Rendered images with source text.
((

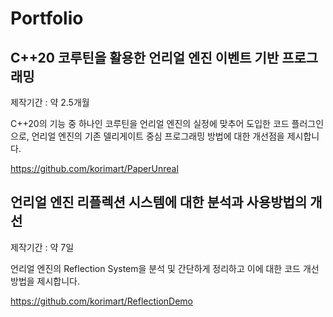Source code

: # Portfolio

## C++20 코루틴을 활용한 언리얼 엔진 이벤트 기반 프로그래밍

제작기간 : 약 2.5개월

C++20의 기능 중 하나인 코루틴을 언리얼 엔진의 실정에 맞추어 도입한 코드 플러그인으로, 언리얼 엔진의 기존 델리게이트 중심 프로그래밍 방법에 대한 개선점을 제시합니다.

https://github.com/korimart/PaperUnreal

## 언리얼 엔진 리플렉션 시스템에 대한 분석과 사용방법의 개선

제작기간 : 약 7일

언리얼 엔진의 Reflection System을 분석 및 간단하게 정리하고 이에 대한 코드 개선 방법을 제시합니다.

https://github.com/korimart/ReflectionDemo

))
((

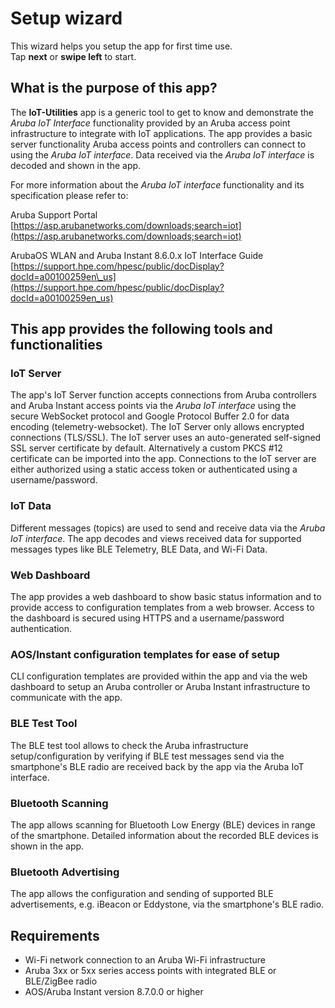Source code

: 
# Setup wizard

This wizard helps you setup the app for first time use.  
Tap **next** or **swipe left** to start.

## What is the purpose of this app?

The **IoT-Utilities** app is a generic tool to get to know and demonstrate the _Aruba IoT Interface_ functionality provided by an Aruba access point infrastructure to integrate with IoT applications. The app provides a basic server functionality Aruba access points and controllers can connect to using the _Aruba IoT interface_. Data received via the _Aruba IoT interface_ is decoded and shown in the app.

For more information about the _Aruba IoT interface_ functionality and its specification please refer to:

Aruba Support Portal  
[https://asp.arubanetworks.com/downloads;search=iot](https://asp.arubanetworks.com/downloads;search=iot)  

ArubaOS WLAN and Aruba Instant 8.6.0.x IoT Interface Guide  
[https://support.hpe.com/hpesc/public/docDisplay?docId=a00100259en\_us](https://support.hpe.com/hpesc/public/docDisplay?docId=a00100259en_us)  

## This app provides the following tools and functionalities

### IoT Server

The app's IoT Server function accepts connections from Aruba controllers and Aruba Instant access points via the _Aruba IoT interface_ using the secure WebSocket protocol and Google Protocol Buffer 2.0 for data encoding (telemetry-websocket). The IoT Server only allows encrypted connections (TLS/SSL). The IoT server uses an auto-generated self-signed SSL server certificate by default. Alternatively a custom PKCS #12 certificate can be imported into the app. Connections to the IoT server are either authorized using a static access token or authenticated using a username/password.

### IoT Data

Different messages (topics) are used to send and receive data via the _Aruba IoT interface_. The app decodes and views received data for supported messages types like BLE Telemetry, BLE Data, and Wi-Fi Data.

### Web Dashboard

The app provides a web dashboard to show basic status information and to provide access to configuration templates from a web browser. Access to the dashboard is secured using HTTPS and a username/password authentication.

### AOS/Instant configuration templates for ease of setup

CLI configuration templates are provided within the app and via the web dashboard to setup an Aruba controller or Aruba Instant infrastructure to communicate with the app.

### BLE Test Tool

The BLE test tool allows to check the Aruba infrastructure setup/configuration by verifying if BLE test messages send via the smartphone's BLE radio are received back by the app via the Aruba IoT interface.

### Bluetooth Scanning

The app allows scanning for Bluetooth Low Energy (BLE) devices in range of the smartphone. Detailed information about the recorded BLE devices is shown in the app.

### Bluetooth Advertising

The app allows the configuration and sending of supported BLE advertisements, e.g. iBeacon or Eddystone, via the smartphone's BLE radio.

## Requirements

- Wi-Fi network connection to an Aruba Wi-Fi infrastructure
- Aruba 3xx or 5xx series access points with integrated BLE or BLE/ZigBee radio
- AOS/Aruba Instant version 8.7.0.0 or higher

))

PROBLEM TO WORK ON. Set down exactly the lines of the data above, beginning with the line that has "Tap **next** or **swipe left** to start." and ending with the line that has "### IoT Server", and no others.

TASK OUTPUT.
Tap **next** or **swipe left** to start.

## What is the purpose of this app?

The **IoT-Utilities** app is a generic tool to get to know and demonstrate the _Aruba IoT Interface_ functionality provided by an Aruba access point infrastructure to integrate with IoT applications. The app provides a basic server functionality Aruba access points and controllers can connect to using the _Aruba IoT interface_. Data received via the _Aruba IoT interface_ is decoded and shown in the app.

For more information about the _Aruba IoT interface_ functionality and its specification please refer to:

Aruba Support Portal  
[https://asp.arubanetworks.com/downloads;search=iot](https://asp.arubanetworks.com/downloads;search=iot)  

ArubaOS WLAN and Aruba Instant 8.6.0.x IoT Interface Guide  
[https://support.hpe.com/hpesc/public/docDisplay?docId=a00100259en\_us](https://support.hpe.com/hpesc/public/docDisplay?docId=a00100259en_us)  

## This app provides the following tools and functionalities

### IoT Server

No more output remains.